In appearing at the Nov. 7 meeting of the Northwest Civic Association, the Columbus Recreation and Parks Department director was following through on a vow he made Oct. 3 at a community session regarding the city's plan to acquire the 57-acre "sheep farm" site from Ohio State University.

At that gathering, held in the Carriage Place Community Center, Collins revealed that although the city officials planned to buy the site off West Case Road near the Ohio State University Airport for $5.3 million, much of the unanticipated expense was to be covered by selling 15 of the acres to Dublin City Schools and another 34 acres to Upper Arlington for a sports complex.

The Sheep Farm land purchase was the result of considerable lobbying by residents fearful of large-scale residential development on the property.

The news that the city intended to sell much of the land hit the hardwood of the rec center gym with a thud and drew a round of boos from northwest Columbus residents who were seeing their dream of a major park dwindle to 8 acres.

In the weeks that followed, and in light of the continued efforts by the same citizens who had urged purchase of the Sheep Farm in the first place, Collins said those plans changed.

The Dublin City Schools deal still is in the works, he said Nov. 7, but during a meeting with members of his team, the Historic Sheep Farm Committee and City Councilwoman Elizabeth Brown, it was decided to pull out of the arrangement with Upper Arlington.

"I made sure the (Mayor Andrew Ginther) was good with that and that (Columbus) City Council was good with that," he told the civic association trustees.

Discussions with Dublin school district officials continue, Collins said.

Once the purchase of the West Case Road site between OSU and the city is finalized, Collins said a date for the actual transfer will have to be negotiated. He said university officials want to remain on the property through the current school year.

Next summer is when the Recreation and Parks capital budget for the next five years will be updated, with the Sheep Farm property now in the mix.

A site plan and phase-in of plans for the site will be developed, Collins said.

"We don't have any timelines at this point," he said.

A woman in the audience asked if the public would have any input on the site plan.
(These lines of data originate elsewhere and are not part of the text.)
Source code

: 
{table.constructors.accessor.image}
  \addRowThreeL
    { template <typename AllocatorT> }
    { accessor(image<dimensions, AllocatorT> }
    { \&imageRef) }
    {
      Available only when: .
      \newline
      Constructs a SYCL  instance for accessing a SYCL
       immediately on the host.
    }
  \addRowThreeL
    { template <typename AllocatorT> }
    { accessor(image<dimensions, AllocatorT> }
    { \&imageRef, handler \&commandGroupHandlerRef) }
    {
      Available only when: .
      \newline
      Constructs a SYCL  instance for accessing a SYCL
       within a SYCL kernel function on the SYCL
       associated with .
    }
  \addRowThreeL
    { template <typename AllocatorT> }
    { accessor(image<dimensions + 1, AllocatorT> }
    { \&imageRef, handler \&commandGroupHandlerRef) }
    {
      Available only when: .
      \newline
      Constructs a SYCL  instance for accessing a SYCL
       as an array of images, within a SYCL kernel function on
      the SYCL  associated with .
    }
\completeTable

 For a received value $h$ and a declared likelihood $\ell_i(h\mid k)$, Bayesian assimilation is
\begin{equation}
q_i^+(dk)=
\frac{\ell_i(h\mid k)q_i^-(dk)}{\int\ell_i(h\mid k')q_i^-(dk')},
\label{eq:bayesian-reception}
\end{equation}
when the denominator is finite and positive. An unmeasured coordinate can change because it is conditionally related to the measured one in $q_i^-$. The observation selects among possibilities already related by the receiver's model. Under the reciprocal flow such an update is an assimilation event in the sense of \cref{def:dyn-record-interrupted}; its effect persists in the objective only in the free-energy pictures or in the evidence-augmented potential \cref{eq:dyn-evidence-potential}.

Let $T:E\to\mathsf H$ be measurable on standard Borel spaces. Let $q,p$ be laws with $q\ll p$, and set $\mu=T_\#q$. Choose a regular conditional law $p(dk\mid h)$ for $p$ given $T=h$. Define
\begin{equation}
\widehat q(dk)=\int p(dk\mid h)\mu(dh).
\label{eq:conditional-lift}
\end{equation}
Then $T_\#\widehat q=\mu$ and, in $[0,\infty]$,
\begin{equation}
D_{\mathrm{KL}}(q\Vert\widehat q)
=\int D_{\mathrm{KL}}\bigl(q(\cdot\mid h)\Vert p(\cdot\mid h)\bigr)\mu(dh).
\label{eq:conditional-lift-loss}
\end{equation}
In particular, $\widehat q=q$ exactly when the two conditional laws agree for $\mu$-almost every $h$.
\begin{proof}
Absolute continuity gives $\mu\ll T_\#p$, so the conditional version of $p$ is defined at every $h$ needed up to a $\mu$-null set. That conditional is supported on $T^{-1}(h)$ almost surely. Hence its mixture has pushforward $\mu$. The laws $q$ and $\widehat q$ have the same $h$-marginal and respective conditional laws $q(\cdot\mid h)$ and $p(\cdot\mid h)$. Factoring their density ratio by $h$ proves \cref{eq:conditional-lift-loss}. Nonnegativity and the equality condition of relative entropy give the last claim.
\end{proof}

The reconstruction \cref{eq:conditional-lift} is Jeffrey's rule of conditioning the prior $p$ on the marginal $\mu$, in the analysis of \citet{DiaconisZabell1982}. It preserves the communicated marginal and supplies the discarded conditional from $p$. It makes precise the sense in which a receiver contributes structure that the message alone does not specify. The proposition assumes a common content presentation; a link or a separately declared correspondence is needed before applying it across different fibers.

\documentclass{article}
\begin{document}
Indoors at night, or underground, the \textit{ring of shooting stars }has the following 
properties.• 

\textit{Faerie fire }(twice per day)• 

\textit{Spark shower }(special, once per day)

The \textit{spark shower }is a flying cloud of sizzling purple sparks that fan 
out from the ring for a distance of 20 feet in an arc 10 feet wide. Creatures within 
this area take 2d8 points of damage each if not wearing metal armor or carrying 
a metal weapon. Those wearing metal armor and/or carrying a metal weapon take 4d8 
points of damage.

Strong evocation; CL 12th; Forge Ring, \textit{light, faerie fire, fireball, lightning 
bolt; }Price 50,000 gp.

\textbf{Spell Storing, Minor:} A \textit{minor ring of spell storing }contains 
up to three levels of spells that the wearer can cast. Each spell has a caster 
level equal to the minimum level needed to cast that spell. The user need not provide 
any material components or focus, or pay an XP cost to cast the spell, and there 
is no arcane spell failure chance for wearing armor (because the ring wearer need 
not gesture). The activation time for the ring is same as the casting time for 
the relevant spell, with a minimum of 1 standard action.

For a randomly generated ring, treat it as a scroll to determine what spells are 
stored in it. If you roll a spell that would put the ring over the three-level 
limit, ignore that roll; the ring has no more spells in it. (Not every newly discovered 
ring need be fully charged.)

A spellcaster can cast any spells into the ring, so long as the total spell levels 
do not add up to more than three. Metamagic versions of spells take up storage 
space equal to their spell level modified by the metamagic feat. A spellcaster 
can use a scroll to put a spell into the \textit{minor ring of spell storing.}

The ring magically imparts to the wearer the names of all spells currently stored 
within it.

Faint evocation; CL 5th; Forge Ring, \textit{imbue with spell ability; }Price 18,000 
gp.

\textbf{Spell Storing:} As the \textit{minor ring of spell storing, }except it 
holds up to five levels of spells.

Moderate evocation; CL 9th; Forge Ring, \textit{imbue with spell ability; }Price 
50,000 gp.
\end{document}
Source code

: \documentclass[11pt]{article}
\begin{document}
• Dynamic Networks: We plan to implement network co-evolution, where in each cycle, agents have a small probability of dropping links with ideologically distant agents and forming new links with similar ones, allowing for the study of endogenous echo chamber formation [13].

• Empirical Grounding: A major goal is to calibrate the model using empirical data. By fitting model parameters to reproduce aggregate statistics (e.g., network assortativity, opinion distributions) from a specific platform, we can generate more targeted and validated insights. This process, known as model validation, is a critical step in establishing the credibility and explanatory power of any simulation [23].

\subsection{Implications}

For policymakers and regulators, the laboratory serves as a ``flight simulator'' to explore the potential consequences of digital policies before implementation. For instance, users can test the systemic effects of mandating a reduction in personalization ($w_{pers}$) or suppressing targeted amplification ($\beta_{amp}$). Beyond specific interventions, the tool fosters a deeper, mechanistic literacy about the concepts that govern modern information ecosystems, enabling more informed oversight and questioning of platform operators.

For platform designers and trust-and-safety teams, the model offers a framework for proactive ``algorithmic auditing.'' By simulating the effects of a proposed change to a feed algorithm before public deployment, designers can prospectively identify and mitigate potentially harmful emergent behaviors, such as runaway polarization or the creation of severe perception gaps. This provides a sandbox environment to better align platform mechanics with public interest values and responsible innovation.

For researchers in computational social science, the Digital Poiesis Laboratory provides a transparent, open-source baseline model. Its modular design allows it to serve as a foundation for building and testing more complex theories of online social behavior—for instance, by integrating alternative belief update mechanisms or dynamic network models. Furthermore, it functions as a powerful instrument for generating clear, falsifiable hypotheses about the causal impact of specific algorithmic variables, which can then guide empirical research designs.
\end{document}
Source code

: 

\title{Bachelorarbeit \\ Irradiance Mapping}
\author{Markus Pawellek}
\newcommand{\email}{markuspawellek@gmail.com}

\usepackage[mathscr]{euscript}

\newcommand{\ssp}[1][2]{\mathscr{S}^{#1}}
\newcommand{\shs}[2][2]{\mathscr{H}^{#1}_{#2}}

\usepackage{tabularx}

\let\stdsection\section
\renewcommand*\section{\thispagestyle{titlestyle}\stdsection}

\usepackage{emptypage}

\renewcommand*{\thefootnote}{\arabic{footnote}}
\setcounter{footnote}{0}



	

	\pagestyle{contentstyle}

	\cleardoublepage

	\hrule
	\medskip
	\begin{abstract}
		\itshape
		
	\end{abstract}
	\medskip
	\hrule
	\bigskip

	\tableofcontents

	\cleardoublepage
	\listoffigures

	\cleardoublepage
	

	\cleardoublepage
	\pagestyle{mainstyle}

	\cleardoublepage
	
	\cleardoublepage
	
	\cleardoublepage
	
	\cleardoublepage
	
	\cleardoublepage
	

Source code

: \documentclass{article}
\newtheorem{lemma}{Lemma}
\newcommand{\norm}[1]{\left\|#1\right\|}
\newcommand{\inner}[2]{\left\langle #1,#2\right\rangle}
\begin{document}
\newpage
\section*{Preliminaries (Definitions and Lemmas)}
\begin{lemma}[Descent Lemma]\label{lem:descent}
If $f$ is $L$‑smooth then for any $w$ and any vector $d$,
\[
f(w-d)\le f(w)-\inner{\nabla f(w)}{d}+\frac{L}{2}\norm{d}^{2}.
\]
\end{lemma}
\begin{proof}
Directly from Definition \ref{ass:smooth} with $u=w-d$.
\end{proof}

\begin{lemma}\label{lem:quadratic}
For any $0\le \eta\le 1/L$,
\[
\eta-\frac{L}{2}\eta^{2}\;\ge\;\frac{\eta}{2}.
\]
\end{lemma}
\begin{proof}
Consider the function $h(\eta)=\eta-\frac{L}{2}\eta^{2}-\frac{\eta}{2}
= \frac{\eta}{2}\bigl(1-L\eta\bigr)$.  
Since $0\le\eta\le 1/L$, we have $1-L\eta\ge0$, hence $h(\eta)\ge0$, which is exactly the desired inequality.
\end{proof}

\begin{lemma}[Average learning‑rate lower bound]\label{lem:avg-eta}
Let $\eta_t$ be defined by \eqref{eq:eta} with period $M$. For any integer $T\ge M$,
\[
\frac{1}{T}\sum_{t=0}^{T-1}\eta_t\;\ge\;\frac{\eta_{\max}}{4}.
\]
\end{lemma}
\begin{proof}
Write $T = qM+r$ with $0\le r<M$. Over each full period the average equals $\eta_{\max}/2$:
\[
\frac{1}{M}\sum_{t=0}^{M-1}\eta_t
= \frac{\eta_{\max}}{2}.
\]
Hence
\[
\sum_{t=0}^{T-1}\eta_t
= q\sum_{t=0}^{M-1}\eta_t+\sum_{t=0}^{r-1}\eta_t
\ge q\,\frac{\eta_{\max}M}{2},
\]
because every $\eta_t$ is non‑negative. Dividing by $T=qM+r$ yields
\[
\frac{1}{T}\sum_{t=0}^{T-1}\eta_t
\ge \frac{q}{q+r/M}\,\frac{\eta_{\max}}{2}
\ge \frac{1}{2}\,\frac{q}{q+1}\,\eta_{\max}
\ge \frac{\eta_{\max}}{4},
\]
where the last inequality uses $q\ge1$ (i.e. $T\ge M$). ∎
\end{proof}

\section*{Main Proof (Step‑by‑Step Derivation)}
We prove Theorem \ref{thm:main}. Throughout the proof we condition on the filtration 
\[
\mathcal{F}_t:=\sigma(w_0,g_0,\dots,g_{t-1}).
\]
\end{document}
Collins said the park planning and budgeting process is not only open to the public but also would be brought to a meeting of the NWCA.

"So, yes, there will be public input, community input," he said.

"Do you know what's going to happen to the sheep?" another woman asked.

"Lamb chops," one audience member suggested.

Collins said he thinks they will be relocated to an agricultural study area on the main campus.

"I'm not sure," he said.

Nick Cipiti, president of the civic association, asked Collins if there was any chance the whole deal to buy the Sheep Farm could get derailed before the end of the year, the deadline imposed by university officials.

"I wouldn't know why," Collins said.

He discussed various projects that had been in the works for his department, but which now must be scaled back or delayed because of the financial hit the Sheep Farm purchase represents.

"We kind of jumped in," Cipiti said.

"Not kind of," Collins said.

After Collins left, Cipiti singled out Roy Wentzel, one of the leaders of the fight to get the city to purchase the Sheep Farm and keep it out of the hands of developers, to thank him for his efforts.

"It will have a profound effect on the neighborhood," Cipiti said.